#### Aim of the task:
Within the data that follows, how many lines contain the word "textbf"? Reply with only the number.

[Data items]
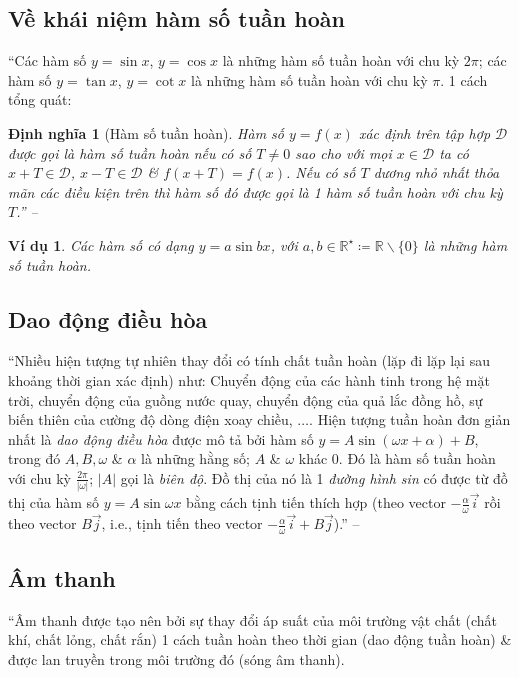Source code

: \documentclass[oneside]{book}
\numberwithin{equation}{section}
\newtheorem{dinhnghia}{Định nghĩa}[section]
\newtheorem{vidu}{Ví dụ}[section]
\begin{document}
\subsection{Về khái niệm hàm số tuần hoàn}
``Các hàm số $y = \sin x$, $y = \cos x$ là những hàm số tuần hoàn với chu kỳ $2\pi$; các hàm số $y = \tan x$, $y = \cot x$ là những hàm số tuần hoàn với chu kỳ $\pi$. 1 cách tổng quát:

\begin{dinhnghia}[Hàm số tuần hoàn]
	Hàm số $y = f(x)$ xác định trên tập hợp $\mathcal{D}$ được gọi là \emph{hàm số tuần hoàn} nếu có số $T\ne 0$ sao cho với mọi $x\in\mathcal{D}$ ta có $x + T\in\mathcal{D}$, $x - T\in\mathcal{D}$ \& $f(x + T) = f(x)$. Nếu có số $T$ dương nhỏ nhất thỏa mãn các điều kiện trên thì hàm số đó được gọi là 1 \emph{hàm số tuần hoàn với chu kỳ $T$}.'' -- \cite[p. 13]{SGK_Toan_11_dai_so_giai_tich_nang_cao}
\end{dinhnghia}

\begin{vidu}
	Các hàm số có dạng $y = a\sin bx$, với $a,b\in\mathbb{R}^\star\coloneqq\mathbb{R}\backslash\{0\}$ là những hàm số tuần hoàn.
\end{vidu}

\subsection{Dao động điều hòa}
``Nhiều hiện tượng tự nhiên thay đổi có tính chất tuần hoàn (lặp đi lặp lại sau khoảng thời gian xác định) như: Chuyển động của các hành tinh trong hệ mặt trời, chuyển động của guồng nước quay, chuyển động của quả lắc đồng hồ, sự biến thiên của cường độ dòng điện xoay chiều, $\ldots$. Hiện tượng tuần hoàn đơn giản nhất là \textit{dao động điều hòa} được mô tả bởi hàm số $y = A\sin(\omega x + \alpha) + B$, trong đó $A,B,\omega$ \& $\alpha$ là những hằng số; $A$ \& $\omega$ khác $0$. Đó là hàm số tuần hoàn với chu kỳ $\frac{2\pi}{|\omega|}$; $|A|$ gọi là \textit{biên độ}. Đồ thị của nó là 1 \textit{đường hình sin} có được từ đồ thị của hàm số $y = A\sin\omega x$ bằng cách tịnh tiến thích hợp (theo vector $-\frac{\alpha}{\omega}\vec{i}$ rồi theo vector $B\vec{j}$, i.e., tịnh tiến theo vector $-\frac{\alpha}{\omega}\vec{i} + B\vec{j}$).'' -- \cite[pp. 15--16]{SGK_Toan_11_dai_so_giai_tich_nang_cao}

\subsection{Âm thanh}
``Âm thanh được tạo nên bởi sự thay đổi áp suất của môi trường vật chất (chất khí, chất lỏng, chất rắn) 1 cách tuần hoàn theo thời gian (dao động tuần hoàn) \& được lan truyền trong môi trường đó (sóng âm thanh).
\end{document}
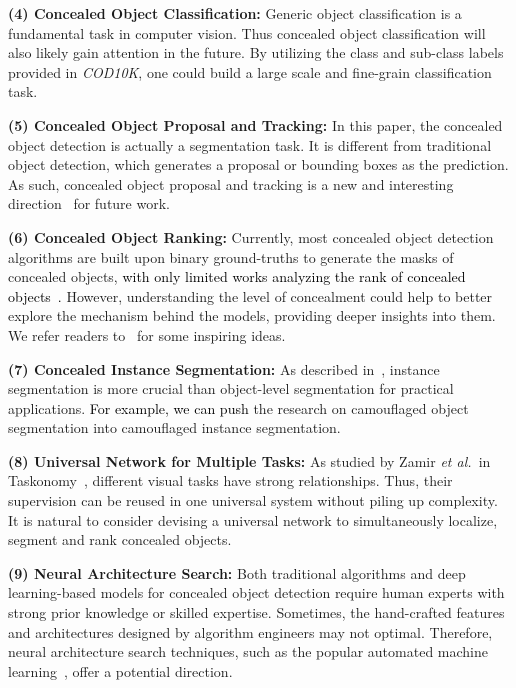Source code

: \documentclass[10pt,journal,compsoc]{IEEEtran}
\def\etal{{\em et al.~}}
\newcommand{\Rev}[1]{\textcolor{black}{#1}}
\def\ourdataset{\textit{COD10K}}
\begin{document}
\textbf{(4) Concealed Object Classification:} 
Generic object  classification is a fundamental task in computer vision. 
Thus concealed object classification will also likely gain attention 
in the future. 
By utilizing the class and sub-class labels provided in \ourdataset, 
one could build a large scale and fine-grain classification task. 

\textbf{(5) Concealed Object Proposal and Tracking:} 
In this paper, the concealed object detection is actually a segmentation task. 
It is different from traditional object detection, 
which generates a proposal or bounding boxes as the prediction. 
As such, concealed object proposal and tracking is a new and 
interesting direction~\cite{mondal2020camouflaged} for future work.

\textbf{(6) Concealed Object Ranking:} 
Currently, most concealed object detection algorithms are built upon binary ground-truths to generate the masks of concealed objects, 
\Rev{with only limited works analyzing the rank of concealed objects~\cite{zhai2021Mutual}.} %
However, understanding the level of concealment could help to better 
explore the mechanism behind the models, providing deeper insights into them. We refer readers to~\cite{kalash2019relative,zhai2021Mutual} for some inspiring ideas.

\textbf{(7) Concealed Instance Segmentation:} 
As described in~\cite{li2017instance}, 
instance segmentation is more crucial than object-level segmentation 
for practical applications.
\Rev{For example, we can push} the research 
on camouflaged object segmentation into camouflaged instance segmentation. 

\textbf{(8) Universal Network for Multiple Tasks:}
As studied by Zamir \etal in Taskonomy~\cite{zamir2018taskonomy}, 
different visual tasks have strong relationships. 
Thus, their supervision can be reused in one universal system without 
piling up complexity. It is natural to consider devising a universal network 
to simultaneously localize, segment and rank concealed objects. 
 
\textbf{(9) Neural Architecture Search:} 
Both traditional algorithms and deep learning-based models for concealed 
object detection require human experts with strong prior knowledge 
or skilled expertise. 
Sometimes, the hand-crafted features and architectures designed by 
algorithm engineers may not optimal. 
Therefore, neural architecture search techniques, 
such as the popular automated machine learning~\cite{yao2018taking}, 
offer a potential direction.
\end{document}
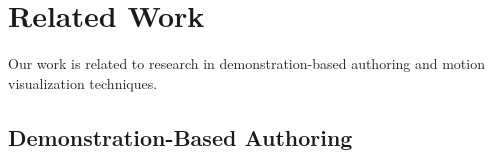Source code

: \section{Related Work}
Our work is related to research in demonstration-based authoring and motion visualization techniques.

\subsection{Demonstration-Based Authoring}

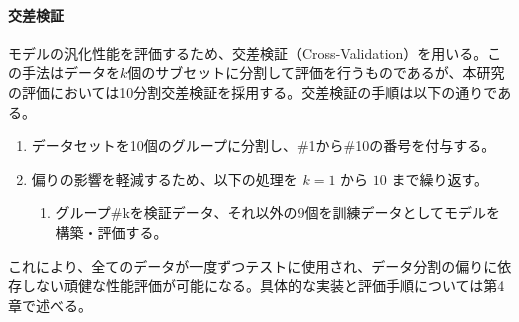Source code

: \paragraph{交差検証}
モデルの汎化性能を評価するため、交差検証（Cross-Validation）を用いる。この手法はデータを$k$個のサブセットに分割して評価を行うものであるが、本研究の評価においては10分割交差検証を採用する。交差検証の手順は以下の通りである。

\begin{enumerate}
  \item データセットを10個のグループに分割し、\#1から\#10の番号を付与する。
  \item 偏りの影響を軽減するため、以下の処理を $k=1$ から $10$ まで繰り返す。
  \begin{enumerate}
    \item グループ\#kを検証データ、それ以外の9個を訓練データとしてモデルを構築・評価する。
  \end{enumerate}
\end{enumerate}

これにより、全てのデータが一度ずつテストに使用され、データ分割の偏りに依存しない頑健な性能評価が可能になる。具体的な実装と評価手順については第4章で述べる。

#### Output of the exercise:
6